In-situ Analysis of HfO2 Formation of Remote Plasma Atomic Layer Deposition Process

Abstract

High dielectric constant materials are recently attracted for alternative gate dielectric application in sub-0.1 ㎛in metal-oxide-semiconductor (MOS) devices due to its thermodynamical stability on silicon, a high dielectric constant, a high breakdown field, and a large band gap. Among the several high dielectric constant materials, HfO$_{2}$ gate oxide has been focused to study to increased during recent years due to its high dielectric constant and good thermal stability in contact with silicon. We investigated the HfO2 gate dielectric material deposited by remote plasma enhanced atomic layer deposition (PEALD) method. HfO2 films were deposited at 200~350$^{\circ}$C using tetrakis-dimethyl-amino- hafnium (TDEAH) as Hf precursor and oxygen plasma as reactant gas. In this study, in-situ analysis system is constructed and is connected with remote PEALD system. We deposited HfO2 with this system and thickness of HfO2 was controlled by the number of deposition cycle. One cycle of HfO2 deposition consists of Hf precursor supply and O2 or O2 plasma supply.

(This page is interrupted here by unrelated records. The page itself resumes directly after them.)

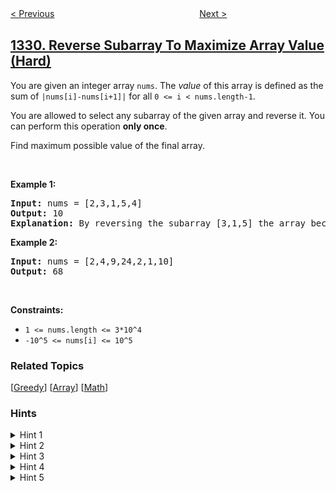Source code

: <!--|This file generated by command(leetcode description); DO NOT EDIT.    |-->
<!--+----------------------------------------------------------------------+-->
<!--|@author    openset <openset.wang@gmail.com>                           |-->
<!--|@link      https://github.com/openset                                 |-->
<!--|@home      https://github.com/openset/leetcode                        |-->
<!--+----------------------------------------------------------------------+-->

[< Previous](../sort-the-matrix-diagonally "Sort the Matrix Diagonally")
　　　　　　　　　　　　　　　　
[Next >](../rank-transform-of-an-array "Rank Transform of an Array")

## [1330. Reverse Subarray To Maximize Array Value (Hard)](https://leetcode.com/problems/reverse-subarray-to-maximize-array-value "翻转子数组得到最大的数组值")

<p>You are given an integer array <code>nums</code>. The <em>value</em> of this array is defined as the sum of <code>|nums[i]-nums[i+1]|</code>&nbsp;for all&nbsp;<code>0 &lt;= i &lt; nums.length-1</code>.</p>

<p>You are allowed to select any subarray of the given array and reverse it. You can perform this operation <strong>only once</strong>.</p>

<p>Find maximum possible value of the final array.</p>

<p>&nbsp;</p>
<p><strong>Example 1:</strong></p>

<pre>
<strong>Input:</strong> nums = [2,3,1,5,4]
<strong>Output:</strong> 10
<b>Explanation: </b>By reversing the subarray [3,1,5] the array becomes [2,5,1,3,4] whose value is 10.
</pre>

<p><strong>Example 2:</strong></p>

<pre>
<strong>Input:</strong> nums = [2,4,9,24,2,1,10]
<strong>Output:</strong> 68
</pre>

<p>&nbsp;</p>
<p><strong>Constraints:</strong></p>

<ul>
	<li><code>1 &lt;= nums.length &lt;= 3*10^4</code></li>
	<li><code>-10^5 &lt;= nums[i] &lt;= 10^5</code></li>
</ul>

### Related Topics
  [[Greedy](../../tag/greedy/README.md)]
  [[Array](../../tag/array/README.md)]
  [[Math](../../tag/math/README.md)]

### Hints
<details>
<summary>Hint 1</summary>
What's the score after reversing a sub-array [L, R] ?
</details>

<details>
<summary>Hint 2</summary>
It's the score without reversing it + abs(a[R] - a[L-1]) + abs(a[L] - a[R+1]) - abs(a[L] - a[L-1]) - abs(a[R] - a[R+1])
</details>

<details>
<summary>Hint 3</summary>
How to maximize that formula given that abs(x - y) = max(x - y, y - x) ?
</details>

<details>
<summary>Hint 4</summary>
This can be written as max(max(a[R] - a[L - 1], a[L - 1] - a[R]) + max(a[R + 1] - a[L], a[L] - a[R + 1]) - value(L) - value(R + 1)) over all L < R where value(i) = abs(a[i] - a[i-1])
</details>

<details>
<summary>Hint 5</summary>
This can be divided into 4 cases.
</details>
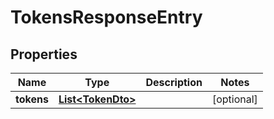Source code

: # TokensResponseEntry

## Properties

| Name       | Type                                    | Description | Notes      |
| ---------- | --------------------------------------- | ----------- | ---------- |
| **tokens** | [**List&lt;TokenDto&gt;**](TokenDto.md) |             | [optional] |
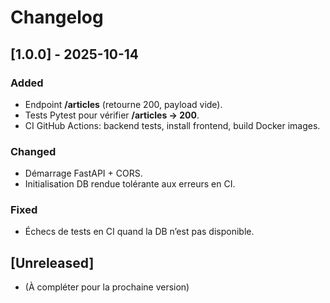 # Changelog

## [1.0.0] - 2025-10-14
### Added
- Endpoint **/articles** (retourne 200, payload vide).
- Tests Pytest pour vérifier **/articles → 200**.
- CI GitHub Actions: backend tests, install frontend, build Docker images.

### Changed
- Démarrage FastAPI + CORS.
- Initialisation DB rendue tolérante aux erreurs en CI.

### Fixed
- Échecs de tests en CI quand la DB n’est pas disponible.

## [Unreleased]
- (À compléter pour la prochaine version)
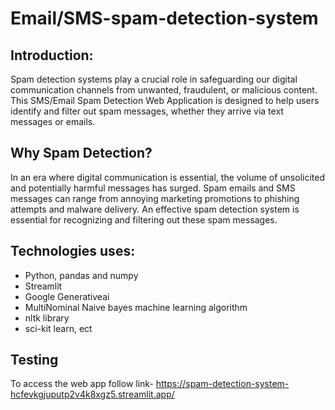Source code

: # Email/SMS-spam-detection-system

## Introduction:

Spam detection systems play a crucial role in safeguarding our digital communication channels from unwanted, fraudulent, or malicious content. This SMS/Email Spam Detection Web Application is designed to help users identify and filter out spam messages, whether they arrive via text messages or emails.

## Why Spam Detection?

In an era where digital communication is essential, the volume of unsolicited and potentially harmful messages has surged. Spam emails and SMS messages can range from annoying marketing promotions to phishing attempts and malware delivery. An effective spam detection system is essential for recognizing and filtering out these spam messages.

## Technologies uses:
- Python, pandas and numpy
- Streamlit
- Google Generativeai
- MultiNominal Naive bayes machine learning algorithm
- nltk library
- sci-kit learn, ect

## Testing 
<!-- To access the web app follow link- https://text-spam-detection-system-8oqenhhkagkzpcg7yxfx96.streamlit.app/ -->
To access the web app follow link- https://spam-detection-system-hcfevkgjuputp2v4k8xgz5.streamlit.app/

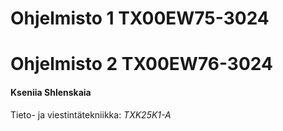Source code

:# Ohjelmisto 1 TX00EW75-3024
# Ohjelmisto 2 TX00EW76-3024

#### Kseniia Shlenskaia
Tieto- ja viestintätekniikka: *TXK25K1-A*
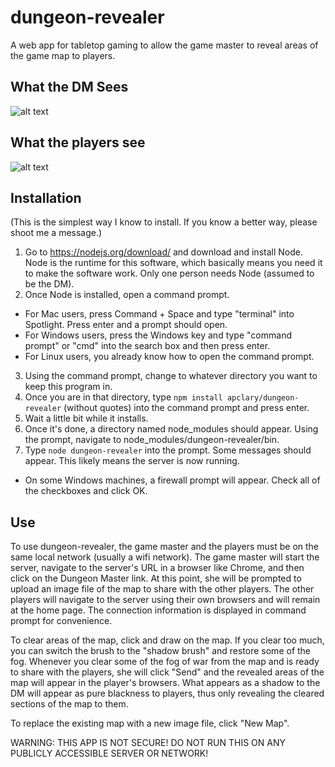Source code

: dungeon-revealer
================

A web app for tabletop gaming to allow the game master to reveal areas of the game map to players.

What the DM Sees
----------------
![alt text](http://apclary.github.io/dungeon-revealer/img/example_dm_1.jpeg "DM's view")

What the players see
--------------------
![alt text](https://apclary.github.io/dungeon-revealer/img/example_player_1.jpeg "Player's view")


Installation
------------
(This is the simplest way I know to install. If you know a better way, please shoot me a message.)

1. Go to https://nodejs.org/download/ and download and install Node. Node is the runtime for this software, which basically means you need it to make the software work. Only one person needs Node (assumed to be the DM). 
2. Once Node is installed, open a command prompt. 
  * For Mac users, press Command + Space and type "terminal" into Spotlight. Press enter and a prompt should open. 
  * For Windows users, press the Windows key and type "command prompt" or "cmd" into the search box and then press enter.
  * For Linux users, you already know how to open the command prompt.
3. Using the command prompt, change to whatever directory you want to keep this program in. 
4. Once you are in that directory, type `npm install apclary/dungeon-revealer` (without quotes) into the command prompt and press enter.
5. Wait a little bit while it installs.
6. Once it's done, a directory named node_modules should appear. Using the prompt, navigate to node_modules/dungeon-revealer/bin.
7. Type `node dungeon-revealer` into the prompt. Some messages should appear. This likely means the server is now running. 
  * On some Windows machines, a firewall prompt will appear. Check all of the checkboxes and click OK.

Use
---

To use dungeon-revealer, the game master and the players must be on the same local network (usually a wifi network). The game master will start the server, navigate to the server's URL in a browser like Chrome, and then click on the Dungeon Master link. At this point, she will be prompted to upload an image file of the map to share with the other players. The other players will navigate to the server using their own browsers and will remain at the home page. The connection information is displayed in command prompt for convenience.

To clear areas of the map, click and draw on the map. If you clear too much, you can switch the brush to the "shadow brush" and restore some of the fog. Whenever you clear some of the fog of war from the map and is ready to share with the players, she will click "Send" and the revealed areas of the map will appear in the player's browsers. What appears as a shadow to the DM will appear as pure blackness to players, thus only revealing the cleared sections of the map to them.

To replace the existing map with a new image file, click "New Map".

WARNING: THIS APP IS NOT SECURE! DO NOT RUN THIS ON ANY PUBLICLY ACCESSIBLE SERVER OR NETWORK! 

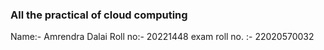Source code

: ### All the practical of cloud computing 

Name:- Amrendra Dalai
Roll no:- 20221448
exam roll no. :- 22020570032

Each step of one cycle was monitored by in-situ XPS (X-ray photoemission spectroscopy) and AFM (atomic force microscopy). We observed XPS peak related with silicate grown from the first cycle of plasma enhanced ALD process. But no silicate peak was observed with O2 supply of normal ALD process. After growing HfO2, the electrical properties of HfO2 of MOS capacitor were measured. The physical and chemical characteristics of HfO$_{2}$ film were analyzed by cross-sectional transmission electron microscope (XTEM), Auger electron spectroscopy (AES), XPS. The electrical properties and reliability characteristics including EOT, hysteresis, leakage current and capacitance were evaluated by I-V and C-V measurements. This paper will present the characteristics and in-situ surface analysis of HfO$_{2}$ gate dielectric deposited by remote PEALD using metal organic precursor.